Power Strings
| Time Limit: 3000MS | Memory Limit: 65536K | |
| Total Submissions: 56055 | Accepted: 23310 |
Description
Given two strings a and b we define a*b to be their concatenation. For example, if a = "abc" and b = "def" then a*b = "abcdef". If we think of concatenation as multiplication, exponentiation by a non-negative integer is defined in the normal way: a^0 = "" (the empty string) and a^(n+1) = a*(a^n).
Input
Each test case is a line of input representing s, a string of printable characters. The length of s will be at least 1 and will not exceed 1 million characters.
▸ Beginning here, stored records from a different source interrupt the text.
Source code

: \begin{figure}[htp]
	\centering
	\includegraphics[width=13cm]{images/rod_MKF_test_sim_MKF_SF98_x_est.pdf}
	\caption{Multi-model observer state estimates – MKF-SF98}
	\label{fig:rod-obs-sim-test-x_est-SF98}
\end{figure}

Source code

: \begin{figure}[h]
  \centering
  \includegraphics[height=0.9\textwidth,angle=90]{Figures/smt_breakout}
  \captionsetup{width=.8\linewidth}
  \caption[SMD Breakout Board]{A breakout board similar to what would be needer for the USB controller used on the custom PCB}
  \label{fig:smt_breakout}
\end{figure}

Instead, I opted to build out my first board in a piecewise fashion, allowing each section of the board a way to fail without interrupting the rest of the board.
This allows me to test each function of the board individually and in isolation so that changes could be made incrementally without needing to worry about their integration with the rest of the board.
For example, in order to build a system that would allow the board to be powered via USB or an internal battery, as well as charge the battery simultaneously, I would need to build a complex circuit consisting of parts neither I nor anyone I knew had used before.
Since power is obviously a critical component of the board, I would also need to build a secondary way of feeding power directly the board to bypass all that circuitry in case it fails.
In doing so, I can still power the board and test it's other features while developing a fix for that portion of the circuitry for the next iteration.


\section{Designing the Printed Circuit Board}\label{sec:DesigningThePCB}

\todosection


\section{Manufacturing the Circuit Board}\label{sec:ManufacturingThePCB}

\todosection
A line containing a period follows the last test case.
Output
For each s you should print the largest n such that s = a^n for some string a.
Sample Input
abcd aaaa ababab .
Sample Output
1 4 3
Hint
This problem has huge input, use scanf instead of cin to avoid time limit exceed.
Source
这类题遇到蛮多次了 要提醒自己 如果它不是正好一个周期串 要直接输出1
这需要特判 其他就是用循环长度利用n2-Next[n2]实现
#include <cstdio>
#include <iostream>
#include <cstring>
#include <cmath>
#include <algorithm>
using namespace std;
#define dbg(x) cout<<#x<<" = "<< (x)<< endl
const int MAX_N = 1000024;
int Next[MAX_N];
char mo[MAX_N];
int n2;
void getnext(){
int i=0,j=-1;
while(i<n2){
if(j==-1||mo[i]==mo[j]){++i,++j,Next[i] = j;}
else j=Next[j];
}
return;
}
int main(){
while(~scanf("%s",mo)){
if(mo[0]=='.') break;
memset(Next,0,sizeof(Next));
n2 = strlen(mo);
Next[0] = -1;
getnext();
if(n2%(n2-Next[n2])==0)
printf("%d\n",n2/(n2-Next[n2]));
else printf("1\n");
}
return 0;
}